The retrospective analysis of prospectively collected data is a limitation of this study. Although all liver resections in the study period were registered, the final results may have been prone to a form of selection bias, because a small subset of patients was excluded from analysis. This excluded group received an abdominal drain by discretion of the operating surgeon within the studied period. Although no biliary reconstructions were performed in these patients, drains were placed because of major combined procedures, major central liver resections, intraoperative leaks of the bile duct, pancreatic damage, and repeat hepatectomy.
The findings of this cohort study confirm the findings of available RCTs [4, 7, 13] and a Cochrane review [11] that routine drainage after uncomplicated liver resection is not necessary. The results of this study show that a no-drain policy is safe and feasible after liver surgery within an ERAS environment. Placement of a prophylactic drain is unlikely to prevent reinterventions for complications and a no-drain policy seems justified in the majority of patients. At most, placement of a drain allows liver surgeons to detect complications in an earlier phase, but routine placement subjects a large group of patients to potential risks and discomfort. Further studies are still necessary and should focus on specific patient groups with predefined risk factors (e.g., underlying liver disease, major resections, biliary reconstructions, intraoperative blood loss, and operating time) or should validate risk factors.
Conclusion
A selective no-drain policy within an ERAS environment resulted in a rate of postoperative complications, reinterventions, and mortality that is comparable to previously published studies. The routine use of prophylactic abdominal drains after liver surgery therefore seems unnecessary. In patients that undergo a major liver resection, which is an independent risk factor for RSR-related complications, pre-emptive postoperative imaging can be considered.
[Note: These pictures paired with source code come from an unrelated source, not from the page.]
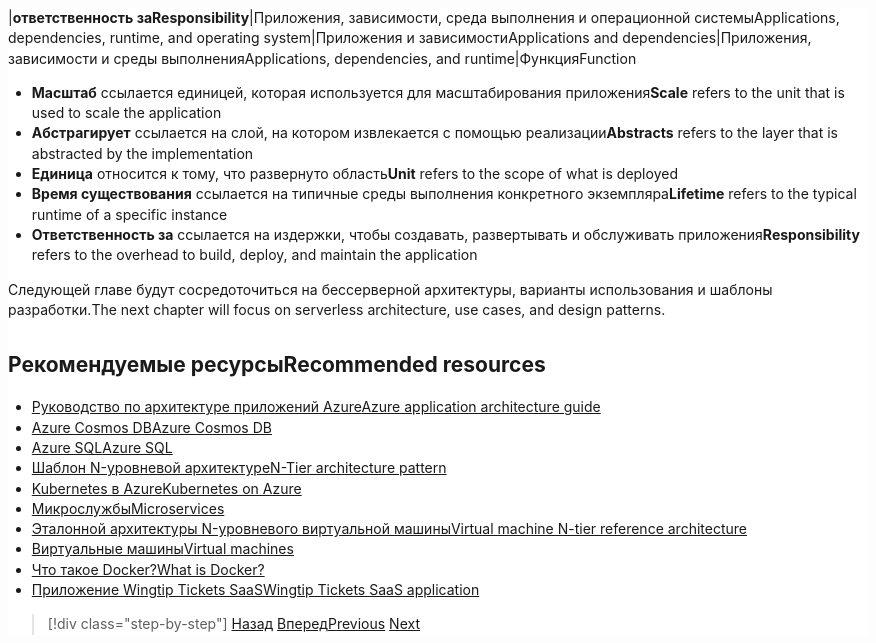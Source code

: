 |<span data-ttu-id="08f26-271">**ответственность за**</span><span class="sxs-lookup"><span data-stu-id="08f26-271">**Responsibility**</span></span>|<span data-ttu-id="08f26-272">Приложения, зависимости, среда выполнения и операционной системы</span><span class="sxs-lookup"><span data-stu-id="08f26-272">Applications, dependencies, runtime, and operating system</span></span>|<span data-ttu-id="08f26-273">Приложения и зависимости</span><span class="sxs-lookup"><span data-stu-id="08f26-273">Applications and dependencies</span></span>|<span data-ttu-id="08f26-274">Приложения, зависимости и среды выполнения</span><span class="sxs-lookup"><span data-stu-id="08f26-274">Applications, dependencies, and runtime</span></span>|<span data-ttu-id="08f26-275">Функция</span><span class="sxs-lookup"><span data-stu-id="08f26-275">Function</span></span>

* <span data-ttu-id="08f26-276">**Масштаб** ссылается единицей, которая используется для масштабирования приложения</span><span class="sxs-lookup"><span data-stu-id="08f26-276">**Scale** refers to the unit that is used to scale the application</span></span>
* <span data-ttu-id="08f26-277">**Абстрагирует** ссылается на слой, на котором извлекается с помощью реализации</span><span class="sxs-lookup"><span data-stu-id="08f26-277">**Abstracts** refers to the layer that is abstracted by the implementation</span></span>
* <span data-ttu-id="08f26-278">**Единица** относится к тому, что развернуто область</span><span class="sxs-lookup"><span data-stu-id="08f26-278">**Unit** refers to the scope of what is deployed</span></span>
* <span data-ttu-id="08f26-279">**Время существования** ссылается на типичные среды выполнения конкретного экземпляра</span><span class="sxs-lookup"><span data-stu-id="08f26-279">**Lifetime** refers to the typical runtime of a specific instance</span></span>
* <span data-ttu-id="08f26-280">**Ответственность за** ссылается на издержки, чтобы создавать, развертывать и обслуживать приложения</span><span class="sxs-lookup"><span data-stu-id="08f26-280">**Responsibility** refers to the overhead to build, deploy, and maintain the application</span></span>

<span data-ttu-id="08f26-281">Следующей главе будут сосредоточиться на бессерверной архитектуры, варианты использования и шаблоны разработки.</span><span class="sxs-lookup"><span data-stu-id="08f26-281">The next chapter will focus on serverless architecture, use cases, and design patterns.</span></span>

## <a name="recommended-resources"></a><span data-ttu-id="08f26-282">Рекомендуемые ресурсы</span><span class="sxs-lookup"><span data-stu-id="08f26-282">Recommended resources</span></span>

* [<span data-ttu-id="08f26-283">Руководство по архитектуре приложений Azure</span><span class="sxs-lookup"><span data-stu-id="08f26-283">Azure application architecture guide</span></span>](https://docs.microsoft.com/azure/architecture/guide/)
* [<span data-ttu-id="08f26-284">Azure Cosmos DB</span><span class="sxs-lookup"><span data-stu-id="08f26-284">Azure Cosmos DB</span></span>](https://docs.microsoft.com/azure/cosmos-db)
* [<span data-ttu-id="08f26-285">Azure SQL</span><span class="sxs-lookup"><span data-stu-id="08f26-285">Azure SQL</span></span>](https://docs.microsoft.com/azure/sql-database)
* [<span data-ttu-id="08f26-286">Шаблон N-уровневой архитектуре</span><span class="sxs-lookup"><span data-stu-id="08f26-286">N-Tier architecture pattern</span></span>](https://docs.microsoft.com/azure/architecture/guide/architecture-styles/n-tier)
* [<span data-ttu-id="08f26-287">Kubernetes в Azure</span><span class="sxs-lookup"><span data-stu-id="08f26-287">Kubernetes on Azure</span></span>](https://docs.microsoft.com/azure/aks/intro-kubernetes)
* [<span data-ttu-id="08f26-288">Микрослужбы</span><span class="sxs-lookup"><span data-stu-id="08f26-288">Microservices</span></span>](https://docs.microsoft.com/azure/architecture/guide/architecture-styles/microservices)
* [<span data-ttu-id="08f26-289">Эталонной архитектуры N-уровневого виртуальной машины</span><span class="sxs-lookup"><span data-stu-id="08f26-289">Virtual machine N-tier reference architecture</span></span>](https://docs.microsoft.com/azure/architecture/reference-architectures/virtual-machines-windows/n-tier)
* [<span data-ttu-id="08f26-290">Виртуальные машины</span><span class="sxs-lookup"><span data-stu-id="08f26-290">Virtual machines</span></span>](https://docs.microsoft.com/azure/virtual-machines/)
* [<span data-ttu-id="08f26-291">Что такое Docker?</span><span class="sxs-lookup"><span data-stu-id="08f26-291">What is Docker?</span></span>](../microservices-architecture/container-docker-introduction/docker-defined.md)
* [<span data-ttu-id="08f26-292">Приложение Wingtip Tickets SaaS</span><span class="sxs-lookup"><span data-stu-id="08f26-292">Wingtip Tickets SaaS application</span></span>](https://docs.microsoft.com/azure/sql-database/saas-tenancy-welcome-wingtip-tickets-app)

>[!div class="step-by-step"]
><span data-ttu-id="08f26-293">[Назад](architecture-approaches.md)
>[Вперед](serverless-architecture.md)</span><span class="sxs-lookup"><span data-stu-id="08f26-293">[Previous](architecture-approaches.md)
[Next](serverless-architecture.md)</span></span>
In a small group of selected patients known to have a high risk of anastomotic leakage, prophylactic drains still have their place, for example, in the case of biliary reconstruction.
Statement of Ethics
The study was performed in line with GCP guidelines. Due to the retrospective nature of the study, informed consent of the study subjects was not required.
Disclosure Statement
The authors have no conflicts of interest or financial support to disclose.